Dave Mateer
Dave Mateer

Reputation: 17946

How do I efficiently support both item- and collection-level locking?

I have an application has a collection of domain objects that need to be updated in real-time. Several threads can take action that modify the items in this collection and must do so safely. The current approach is rather simplistic, taking essentially a global lock before making any changes. More or less something like the following:

private readonly object lockObject = new object();
private Dictionary<int, Widget> items;

private void UpdateAllWidgets()
{
    lock (this.lockObject)
    {
        // Update all the widgets. No widgets should be permitted to be 
        // updated while this is running.
    }
}

private void UpdateWidget(int widgetId)
{
    lock (this.lockObject)
    {
        // Update the widget with id = widgetId.
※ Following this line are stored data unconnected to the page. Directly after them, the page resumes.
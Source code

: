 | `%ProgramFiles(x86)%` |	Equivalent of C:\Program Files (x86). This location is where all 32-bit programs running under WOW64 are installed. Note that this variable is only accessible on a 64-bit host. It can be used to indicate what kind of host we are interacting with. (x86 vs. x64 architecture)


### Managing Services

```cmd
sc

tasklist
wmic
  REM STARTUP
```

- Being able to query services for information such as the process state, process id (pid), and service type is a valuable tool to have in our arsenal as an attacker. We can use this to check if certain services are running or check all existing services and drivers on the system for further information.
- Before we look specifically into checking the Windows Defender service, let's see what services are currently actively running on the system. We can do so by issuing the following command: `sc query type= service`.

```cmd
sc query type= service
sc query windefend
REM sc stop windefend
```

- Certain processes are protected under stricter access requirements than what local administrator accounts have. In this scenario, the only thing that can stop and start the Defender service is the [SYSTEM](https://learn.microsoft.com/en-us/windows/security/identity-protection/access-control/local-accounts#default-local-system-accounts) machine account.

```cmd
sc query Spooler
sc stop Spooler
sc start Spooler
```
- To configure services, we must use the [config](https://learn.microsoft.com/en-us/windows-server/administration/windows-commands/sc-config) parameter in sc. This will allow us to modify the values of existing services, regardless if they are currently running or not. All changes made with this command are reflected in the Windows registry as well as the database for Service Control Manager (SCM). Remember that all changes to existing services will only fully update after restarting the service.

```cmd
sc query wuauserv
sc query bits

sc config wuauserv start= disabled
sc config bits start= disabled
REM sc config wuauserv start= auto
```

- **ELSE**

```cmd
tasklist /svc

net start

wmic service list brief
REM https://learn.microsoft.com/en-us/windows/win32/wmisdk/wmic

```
I want to me able to 
        // update other widgets at the same time, however.
    }
}

I am now running into problems with performance because the lock is too coarse. I would like to be able to take item-level locks while a single item is being updated (allowing other items to be updated at the same time), but still be able to take a collection-level lock when necessary. So the behavior would look like the following:

Thread 1: UpdateWidget(1);
Thread 2: UpdateWidget(2);  // This can run before UpdateWidget(1) 
                            // completes.

Thread 1: UpdateWidget(1);
Thread 2: UpdateAllWidgets();  // This has to wait for UpdateWidget(1)
Thread 3: UpdateWidget(2);  // This has to wait for UpdateAllWidgets()
Thread 4: UpdateWidget(3);  // This has to wait for UpdateAllWidgets(), but
                            // not UpdateWidget(2)

Any ideas on a lock structure that would support this? The example above is necessary a simplified version, but we have already ruled out ConcurrentDictionary has being insufficient. The actions taken in, for example, UpdateWidget, are more than just simple in-place updates. They could involve database updates that impact that item, etc.

Upvotes: 5

Views: 339

Answers (1)

Chris Shain
Chris Shain

Reputation: 51329

I'd prefix my answer with the assumption that you have benchmarked this multithreaded behavior vs marshalling all work to a single thread. If not, please do- you may find it is much faster to avoid the lock contention entirely.

What you are looking for is a reader writer lock, probably ReaderWriterLockSlim in .net. To update a single item, take a read lock, then lock() the item, do the update, and release the lock() and then the read lock. To do an "all items" update, an add, or a remove, take a write lock, which will be exclusive.